• _Extracted information_
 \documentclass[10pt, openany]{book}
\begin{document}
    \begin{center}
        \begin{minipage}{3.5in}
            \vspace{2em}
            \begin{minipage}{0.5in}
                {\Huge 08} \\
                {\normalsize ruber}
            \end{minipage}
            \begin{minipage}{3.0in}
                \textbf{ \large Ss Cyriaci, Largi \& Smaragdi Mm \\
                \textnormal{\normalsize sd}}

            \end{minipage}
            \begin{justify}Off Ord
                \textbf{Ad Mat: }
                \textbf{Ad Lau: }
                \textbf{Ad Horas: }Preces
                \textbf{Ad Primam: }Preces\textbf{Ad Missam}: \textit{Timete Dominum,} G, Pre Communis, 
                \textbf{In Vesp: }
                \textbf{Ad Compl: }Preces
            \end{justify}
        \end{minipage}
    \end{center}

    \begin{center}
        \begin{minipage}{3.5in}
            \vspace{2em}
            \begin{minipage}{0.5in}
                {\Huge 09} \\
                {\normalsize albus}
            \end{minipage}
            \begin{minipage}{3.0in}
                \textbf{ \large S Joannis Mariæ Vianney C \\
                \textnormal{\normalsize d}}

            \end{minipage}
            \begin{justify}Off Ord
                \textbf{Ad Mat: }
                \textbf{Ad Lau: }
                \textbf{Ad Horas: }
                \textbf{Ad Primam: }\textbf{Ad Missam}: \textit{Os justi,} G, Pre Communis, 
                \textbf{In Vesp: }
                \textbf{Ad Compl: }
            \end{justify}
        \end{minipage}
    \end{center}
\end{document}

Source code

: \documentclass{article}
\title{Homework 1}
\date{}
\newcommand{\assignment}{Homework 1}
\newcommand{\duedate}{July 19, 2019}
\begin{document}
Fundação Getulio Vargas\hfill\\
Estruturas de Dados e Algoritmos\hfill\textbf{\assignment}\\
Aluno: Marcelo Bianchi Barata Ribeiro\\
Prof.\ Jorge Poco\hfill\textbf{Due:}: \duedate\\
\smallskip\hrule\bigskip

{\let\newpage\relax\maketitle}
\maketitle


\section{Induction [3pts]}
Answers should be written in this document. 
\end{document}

• _What you need to do_
In full and without alteration, return the listing above.

• _Exercise answer_
 \documentclass[10pt, openany]{book}
\begin{document}
    \begin{center}
        \begin{minipage}{3.5in}
            \vspace{2em}
            \begin{minipage}{0.5in}
                {\Huge 08} \\
                {\normalsize ruber}
            \end{minipage}
            \begin{minipage}{3.0in}
                \textbf{ \large Ss Cyriaci, Largi \& Smaragdi Mm \\
                \textnormal{\normalsize sd}}

            \end{minipage}
            \begin{justify}Off Ord
                \textbf{Ad Mat: }
                \textbf{Ad Lau: }
                \textbf{Ad Horas: }Preces
                \textbf{Ad Primam: }Preces\textbf{Ad Missam}: \textit{Timete Dominum,} G, Pre Communis, 
                \textbf{In Vesp: }
                \textbf{Ad Compl: }Preces
            \end{justify}
        \end{minipage}
    \end{center}

    \begin{center}
        \begin{minipage}{3.5in}
            \vspace{2em}
            \begin{minipage}{0.5in}
                {\Huge 09} \\
                {\normalsize albus}
            \end{minipage}
            \begin{minipage}{3.0in}
                \textbf{ \large S Joannis Mariæ Vianney C \\
                \textnormal{\normalsize d}}

            \end{minipage}
            \begin{justify}Off Ord
                \textbf{Ad Mat: }
                \textbf{Ad Lau: }
                \textbf{Ad Horas: }
                \textbf{Ad Primam: }\textbf{Ad Missam}: \textit{Os justi,} G, Pre Communis, 
                \textbf{In Vesp: }
                \textbf{Ad Compl: }
            \end{justify}
        \end{minipage}
    \end{center}
\end{document}

Source code

: \documentclass{article}
\title{Homework 1}
\date{}
\newcommand{\assignment}{Homework 1}
\newcommand{\duedate}{July 19, 2019}
\begin{document}
Fundação Getulio Vargas\hfill\\
Estruturas de Dados e Algoritmos\hfill\textbf{\assignment}\\
Aluno: Marcelo Bianchi Barata Ribeiro\\
Prof.\ Jorge Poco\hfill\textbf{Due:}: \duedate\\
\smallskip\hrule\bigskip

{\let\newpage\relax\maketitle}
\maketitle


\section{Induction [3pts]}
Answers should be written in this document. 
\end{document}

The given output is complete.